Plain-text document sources
■ ■ ■

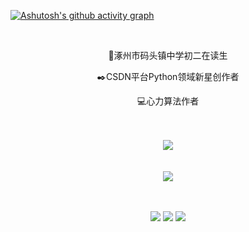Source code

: [![Ashutosh's github activity graph](https://github-readme-activity-graph.cyclic.app/graph?username=Mr-liuzhenming&theme=github-compact)](https://github.com/ashutosh00710/github-readme-activity-graph)


<br>
<div>
<div align="center">
  <p>🏫涿州市码头镇中学初二在读生</p>
  <p>✒️CSDN平台Python领域新星创作者</p>
  <p>💻心力算法作者</p>
</div>
<br><br>
<div align="center">
    <img src="https://github-readme-stats.vercel.app/api?username=Mr-liuzhenming&theme=dark" />
</div>
<br><br>
<div align="center">
    <img  src="https://github-readme-stats.vercel.app/api/top-langs/?username=Mr-liuzhenming&theme=dark" />
</div>
<br><br>
<div align="center">
<p>
<img src="https://img.shields.io/static/v1?label=Program&message=Python&color=blue"/>
<a href="https://blog.csdn.net/weixin_41102528"><img src="https://img.shields.io/static/v1?label=Blog&message=CSDN&color=red"/></a>
<img src="https://visitor-badge.glitch.me/badge?page_id=https://github.com/Mr-liuzhenming&right_color=red" />
</p>
</div>

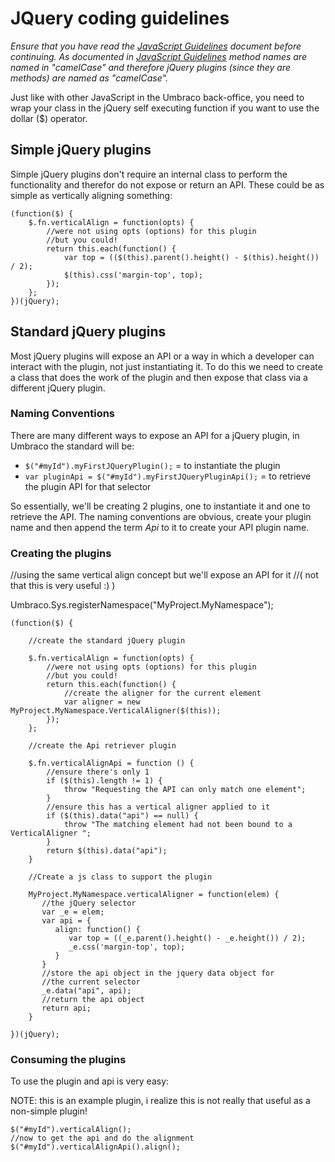 # JQuery coding guidelines

_Ensure that you have read the [JavaScript Guidelines](js-guidelines.md) document before continuing. As documented in [JavaScript Guidelines](js-guidelines.md) method names are named in "camelCase" and therefore jQuery plugins (since they are methods) are named as "camelCase"._

Just like with other JavaScript in the Umbraco back-office, you need to wrap your class in the jQuery self executing function if you want to use the dollar ($) operator.

## Simple jQuery plugins
Simple jQuery plugins don't require an internal class to perform the functionality and therefor do not expose or return an API. These could be as simple as vertically aligning something:

	(function($) {
	    $.fn.verticalAlign = function(opts) {
	        //were not using opts (options) for this plugin
	        //but you could!
	        return this.each(function() {
	            var top = (($(this).parent().height() - $(this).height()) / 2);
	            $(this).css('margin-top', top);
	        });
	    };
	})(jQuery);

## Standard jQuery plugins
Most jQuery plugins will expose an API or a way in which a developer can interact with the plugin, not just instantiating it. To do this we need to create a class that does the work of the plugin and then expose that class via a different jQuery plugin.

### Naming Conventions
There are many different ways to expose an API for a jQuery plugin, in Umbraco the standard will be:

* `$("#myId").myFirstJQueryPlugin();` = to instantiate the plugin
* `var pluginApi = $("#myId").myFirstJQueryPluginApi();` = to retrieve the plugin API for that selector

So essentially, we'll be creating 2 plugins, one to instantiate it and one to retrieve the API. The naming conventions are obvious, create your plugin name and then append the term *Api* to it to create your API plugin name.

### Creating the plugins

//using the same vertical align concept but we'll expose an API for it
//( not that this is very useful :) )
 
Umbraco.Sys.registerNamespace("MyProject.MyNamespace");
 
	(function($) {
	     
	    //create the standard jQuery plugin
	 
	    $.fn.verticalAlign = function(opts) {
	        //were not using opts (options) for this plugin
	        //but you could!
	        return this.each(function() {
	            //create the aligner for the current element
	            var aligner = new MyProject.MyNamespace.VerticalAligner($(this));
	        });
	    };
	     
	    //create the Api retriever plugin
	 
	    $.fn.verticalAlignApi = function () {
	        //ensure there's only 1
	        if ($(this).length != 1) {
	            throw "Requesting the API can only match one element";
	        }
	        //ensure this has a vertical aligner applied to it
	        if ($(this).data("api") == null) {
	            throw "The matching element had not been bound to a VerticalAligner ";
	        }
	        return $(this).data("api");
	    }
	 
	    //Create a js class to support the plugin
	 
	    MyProject.MyNamespace.verticalAligner = function(elem) {
	       //the jQuery selector
	       var _e = elem;
	       var api = {
	          align: function() {
	             var top = ((_e.parent().height() - _e.height()) / 2);
	             _e.css('margin-top', top);
	          }
	       }
	       //store the api object in the jquery data object for 
	       //the current selector
	       _e.data("api", api);
	       //return the api object
	       return api;
	    }
	 
	})(jQuery);

### Consuming the plugins

To use the plugin and api is very easy:

NOTE: this is an example plugin, i realize this is not really that useful as a non-simple plugin!

	$("#myId").verticalAlign();
	//now to get the api and do the alignment
	$("#myId").verticalAlignApi().align();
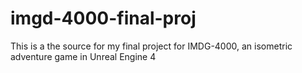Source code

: # imgd-4000-final-proj


This is a the source for my final project for IMDG-4000, an isometric adventure game in Unreal Engine 4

■ ■ ■

**Instructions for the task**. All of the data is to be transcribed exactly, with images omitted.

**Written solution**.
Source code

: [![Ashutosh's github activity graph](https://github-readme-activity-graph.cyclic.app/graph?username=Mr-liuzhenming&theme=github-compact)](https://github.com/ashutosh00710/github-readme-activity-graph)


<br>
<div>
<div align="center">
  <p>🏫涿州市码头镇中学初二在读生</p>
  <p>✒️CSDN平台Python领域新星创作者</p>
  <p>💻心力算法作者</p>
</div>
<br><br>
<div align="center">
    <img src="https://github-readme-stats.vercel.app/api?username=Mr-liuzhenming&theme=dark" />
</div>
<br><br>
<div align="center">
    <img  src="https://github-readme-stats.vercel.app/api/top-langs/?username=Mr-liuzhenming&theme=dark" />
</div>
<br><br>
<div align="center">
<p>
<img src="https://img.shields.io/static/v1?label=Program&message=Python&color=blue"/>
<a href="https://blog.csdn.net/weixin_41102528"><img src="https://img.shields.io/static/v1?label=Blog&message=CSDN&color=red"/></a>
<img src="https://visitor-badge.glitch.me/badge?page_id=https://github.com/Mr-liuzhenming&right_color=red" />
</p>
</div>

 # JQuery coding guidelines

_Ensure that you have read the [JavaScript Guidelines](js-guidelines.md) document before continuing. As documented in [JavaScript Guidelines](js-guidelines.md) method names are named in "camelCase" and therefore jQuery plugins (since they are methods) are named as "camelCase"._

Just like with other JavaScript in the Umbraco back-office, you need to wrap your class in the jQuery self executing function if you want to use the dollar ($) operator.

## Simple jQuery plugins
Simple jQuery plugins don't require an internal class to perform the functionality and therefor do not expose or return an API. These could be as simple as vertically aligning something:

	(function($) {
	    $.fn.verticalAlign = function(opts) {
	        //were not using opts (options) for this plugin
	        //but you could!
	        return this.each(function() {
	            var top = (($(this).parent().height() - $(this).height()) / 2);
	            $(this).css('margin-top', top);
	        });
	    };
	})(jQuery);

## Standard jQuery plugins
Most jQuery plugins will expose an API or a way in which a developer can interact with the plugin, not just instantiating it. To do this we need to create a class that does the work of the plugin and then expose that class via a different jQuery plugin.

### Naming Conventions
There are many different ways to expose an API for a jQuery plugin, in Umbraco the standard will be:

* `$("#myId").myFirstJQueryPlugin();` = to instantiate the plugin
* `var pluginApi = $("#myId").myFirstJQueryPluginApi();` = to retrieve the plugin API for that selector

So essentially, we'll be creating 2 plugins, one to instantiate it and one to retrieve the API. The naming conventions are obvious, create your plugin name and then append the term *Api* to it to create your API plugin name.

### Creating the plugins

//using the same vertical align concept but we'll expose an API for it
//( not that this is very useful :) )
 
Umbraco.Sys.registerNamespace("MyProject.MyNamespace");
 
	(function($) {
	     
	    //create the standard jQuery plugin
	 
	    $.fn.verticalAlign = function(opts) {
	        //were not using opts (options) for this plugin
	        //but you could!
	        return this.each(function() {
	            //create the aligner for the current element
	            var aligner = new MyProject.MyNamespace.VerticalAligner($(this));
	        });
	    };
	     
	    //create the Api retriever plugin
	 
	    $.fn.verticalAlignApi = function () {
	        //ensure there's only 1
	        if ($(this).length != 1) {
	            throw "Requesting the API can only match one element";
	        }
	        //ensure this has a vertical aligner applied to it
	        if ($(this).data("api") == null) {
	            throw "The matching element had not been bound to a VerticalAligner ";
	        }
	        return $(this).data("api");
	    }
	 
	    //Create a js class to support the plugin
	 
	    MyProject.MyNamespace.verticalAligner = function(elem) {
	       //the jQuery selector
	       var _e = elem;
	       var api = {
	          align: function() {
	             var top = ((_e.parent().height() - _e.height()) / 2);
	             _e.css('margin-top', top);
	          }
	       }
	       //store the api object in the jquery data object for 
	       //the current selector
	       _e.data("api", api);
	       //return the api object
	       return api;
	    }
	 
	})(jQuery);

### Consuming the plugins

To use the plugin and api is very easy:

NOTE: this is an example plugin, i realize this is not really that useful as a non-simple plugin!

	$("#myId").verticalAlign();
	//now to get the api and do the alignment
	$("#myId").verticalAlignApi().align();
Source code

: # imgd-4000-final-proj


This is a the source for my final project for IMDG-4000, an isometric adventure game in Unreal Engine 4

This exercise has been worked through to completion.